[Plain-text document sources]
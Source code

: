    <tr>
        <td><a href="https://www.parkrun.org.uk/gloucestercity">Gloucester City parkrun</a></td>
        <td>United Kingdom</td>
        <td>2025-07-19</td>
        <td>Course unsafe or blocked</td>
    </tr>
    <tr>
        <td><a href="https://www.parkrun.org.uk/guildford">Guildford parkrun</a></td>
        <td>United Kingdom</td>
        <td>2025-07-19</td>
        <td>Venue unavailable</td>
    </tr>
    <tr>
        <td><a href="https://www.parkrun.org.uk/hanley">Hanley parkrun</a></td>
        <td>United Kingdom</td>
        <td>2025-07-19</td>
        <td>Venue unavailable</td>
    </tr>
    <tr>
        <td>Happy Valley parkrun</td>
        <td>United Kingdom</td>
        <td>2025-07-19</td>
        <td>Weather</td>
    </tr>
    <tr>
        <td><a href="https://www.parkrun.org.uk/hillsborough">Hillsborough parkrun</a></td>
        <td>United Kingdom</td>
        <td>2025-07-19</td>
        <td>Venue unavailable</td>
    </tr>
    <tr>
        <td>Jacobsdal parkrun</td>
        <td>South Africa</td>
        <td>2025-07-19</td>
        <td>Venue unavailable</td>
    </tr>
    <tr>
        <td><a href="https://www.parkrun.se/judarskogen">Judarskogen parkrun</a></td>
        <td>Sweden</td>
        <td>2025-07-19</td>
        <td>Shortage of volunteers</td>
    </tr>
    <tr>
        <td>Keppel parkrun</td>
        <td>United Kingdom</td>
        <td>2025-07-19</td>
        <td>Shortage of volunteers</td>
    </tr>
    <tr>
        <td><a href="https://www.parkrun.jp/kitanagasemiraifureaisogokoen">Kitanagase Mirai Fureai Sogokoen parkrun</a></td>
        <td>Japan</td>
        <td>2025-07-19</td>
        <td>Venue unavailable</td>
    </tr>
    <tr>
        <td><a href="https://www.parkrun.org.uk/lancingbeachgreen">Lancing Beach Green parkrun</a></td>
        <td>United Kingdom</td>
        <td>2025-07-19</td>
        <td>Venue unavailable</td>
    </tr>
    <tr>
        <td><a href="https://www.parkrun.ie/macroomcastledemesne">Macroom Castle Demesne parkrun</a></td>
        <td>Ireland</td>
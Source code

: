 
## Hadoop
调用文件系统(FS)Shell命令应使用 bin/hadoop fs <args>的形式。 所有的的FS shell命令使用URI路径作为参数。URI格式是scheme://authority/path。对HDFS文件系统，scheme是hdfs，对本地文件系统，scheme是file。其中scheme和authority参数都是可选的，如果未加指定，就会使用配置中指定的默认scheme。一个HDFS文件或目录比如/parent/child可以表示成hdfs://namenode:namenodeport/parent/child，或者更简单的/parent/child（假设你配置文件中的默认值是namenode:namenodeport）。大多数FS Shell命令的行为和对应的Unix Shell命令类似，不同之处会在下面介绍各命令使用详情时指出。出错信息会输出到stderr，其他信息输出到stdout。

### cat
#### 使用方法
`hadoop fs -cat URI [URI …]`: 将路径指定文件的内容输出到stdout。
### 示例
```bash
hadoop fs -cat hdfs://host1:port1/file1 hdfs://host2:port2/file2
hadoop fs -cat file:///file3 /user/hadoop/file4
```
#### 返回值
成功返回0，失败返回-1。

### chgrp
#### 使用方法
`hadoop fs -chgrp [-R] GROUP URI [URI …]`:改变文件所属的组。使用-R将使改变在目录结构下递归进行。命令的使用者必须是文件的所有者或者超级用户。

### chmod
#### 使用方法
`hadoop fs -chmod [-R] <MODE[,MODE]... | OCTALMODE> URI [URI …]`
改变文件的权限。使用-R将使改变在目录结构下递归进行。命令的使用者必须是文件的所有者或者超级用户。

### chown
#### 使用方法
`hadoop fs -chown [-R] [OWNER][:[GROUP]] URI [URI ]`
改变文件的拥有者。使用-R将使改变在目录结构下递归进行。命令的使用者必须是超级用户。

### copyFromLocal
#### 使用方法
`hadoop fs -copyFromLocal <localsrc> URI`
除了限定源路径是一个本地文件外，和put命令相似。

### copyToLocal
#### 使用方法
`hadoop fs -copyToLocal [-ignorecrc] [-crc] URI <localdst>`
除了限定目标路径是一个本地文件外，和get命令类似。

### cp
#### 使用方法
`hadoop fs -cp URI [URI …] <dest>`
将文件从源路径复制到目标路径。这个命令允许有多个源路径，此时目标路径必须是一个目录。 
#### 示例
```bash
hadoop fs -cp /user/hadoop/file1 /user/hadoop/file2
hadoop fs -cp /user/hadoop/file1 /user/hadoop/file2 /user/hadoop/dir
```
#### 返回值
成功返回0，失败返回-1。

**Work to complete**
Check each line of the records for the string "chown" and state how many lines contain it. Give only the number.

**Solution for this task**
2